Quantify to annotation model (Partek E/M)
When the reads are aligned to a genome reference, e.g. hg38, the quantification is performed on transcriptome, you need to provide the annotation model file of the transcriptome.
Quantification dialog
If the alignment was generated in Partek Flow, the genome assembly will be displayed as text on the top of the page (Figure 1), you do not have the option to change the reference.

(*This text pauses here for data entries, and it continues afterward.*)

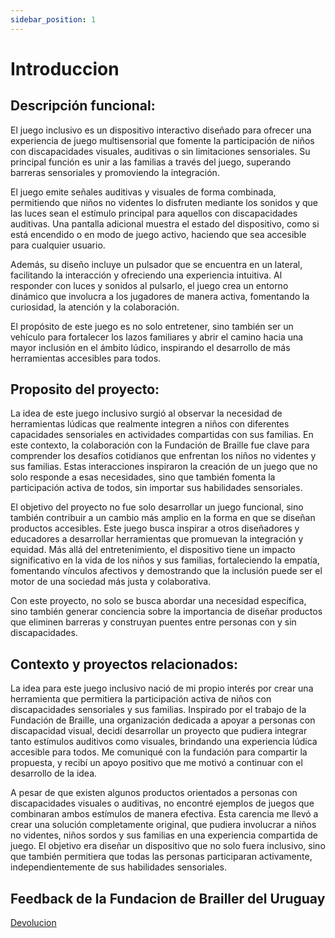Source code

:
 ```yaml
---
sidebar_position: 1
---
```

# Introduccion

## Descripción funcional:

El juego inclusivo es un dispositivo interactivo diseñado para ofrecer una experiencia de juego multisensorial que fomente la participación de niños con discapacidades visuales, auditivas o sin limitaciones sensoriales. Su principal función es unir a las familias a través del juego, superando barreras sensoriales y promoviendo la integración.

El juego emite señales auditivas y visuales de forma combinada, permitiendo que niños no videntes lo disfruten mediante los sonidos y que las luces sean el estímulo principal para aquellos con discapacidades auditivas. Una pantalla adicional muestra el estado del dispositivo, como si está encendido o en modo de juego activo, haciendo que sea accesible para cualquier usuario.

Además, su diseño incluye un pulsador que se encuentra en un lateral, facilitando la interacción y ofreciendo una experiencia intuitiva. Al responder con luces y sonidos al pulsarlo, el juego crea un entorno dinámico que involucra a los jugadores de manera activa, fomentando la curiosidad, la atención y la colaboración.

El propósito de este juego es no solo entretener, sino también ser un vehículo para fortalecer los lazos familiares y abrir el camino hacia una mayor inclusión en el ámbito lúdico, inspirando el desarrollo de más herramientas accesibles para todos.

## Proposito del proyecto:

La idea de este juego inclusivo surgió al observar la necesidad de herramientas lúdicas que realmente integren a niños con diferentes capacidades sensoriales en actividades compartidas con sus familias. En este contexto, la colaboración con la Fundación de Braille fue clave para comprender los desafíos cotidianos que enfrentan los niños no videntes y sus familias. Estas interacciones inspiraron la creación de un juego que no solo responde a esas necesidades, sino que también fomenta la participación activa de todos, sin importar sus habilidades sensoriales.

El objetivo del proyecto no fue solo desarrollar un juego funcional, sino también contribuir a un cambio más amplio en la forma en que se diseñan productos accesibles. Este juego busca inspirar a otros diseñadores y educadores a desarrollar herramientas que promuevan la integración y equidad. Más allá del entretenimiento, el dispositivo tiene un impacto significativo en la vida de los niños y sus familias, fortaleciendo la empatía, fomentando vínculos afectivos y demostrando que la inclusión puede ser el motor de una sociedad más justa y colaborativa.

Con este proyecto, no solo se busca abordar una necesidad específica, sino también generar conciencia sobre la importancia de diseñar productos que eliminen barreras y construyan puentes entre personas con y sin discapacidades.

## Contexto y proyectos relacionados:

La idea para este juego inclusivo nació de mi propio interés por crear una herramienta que permitiera la participación activa de niños con discapacidades sensoriales y sus familias. Inspirado por el trabajo de la Fundación de Braille, una organización dedicada a apoyar a personas con discapacidad visual, decidí desarrollar un proyecto que pudiera integrar tanto estímulos auditivos como visuales, brindando una experiencia lúdica accesible para todos. Me comuniqué con la fundación para compartir la propuesta, y recibí un apoyo positivo que me motivó a continuar con el desarrollo de la idea.

A pesar de que existen algunos productos orientados a personas con discapacidades visuales o auditivas, no encontré ejemplos de juegos que combinaran ambos estímulos de manera efectiva. Esta carencia me llevó a crear una solución completamente original, que pudiera involucrar a niños no videntes, niños sordos y sus familias en una experiencia compartida de juego. El objetivo era diseñar un dispositivo que no solo fuera inclusivo, sino que también permitiera que todas las personas participaran activamente, independientemente de sus habilidades sensoriales.

## Feedback de la Fundacion de Brailler del Uruguay

[Devolucion](../../img/PROYECTO/devolucion.pdf)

If the bam file is imported, you need to select the assembly with which the reads were aligned to, and which annotation model file you will use to quantify from the drop-down menus (Figure 2).
In the Quantification options section, when the Strict paired-end compatibility check button is selected, paired end reads will be considered compatible with a transcript only if both ends are compatible with the transcript. If it is not selected, reads with only one end have alignment that is compatible with the transcript will also be counted for the transcript .
If the Require junction reads to match introns check button is selected, only junction reads that overlap with exonic regions and match the skipped bases of an intron in the transcript will be included in the calculation. Otherwise, as long as the reads overlap within the exonic region, they will be counted. Detailed information about read compatibility can be found in the Understanding Reads white paper.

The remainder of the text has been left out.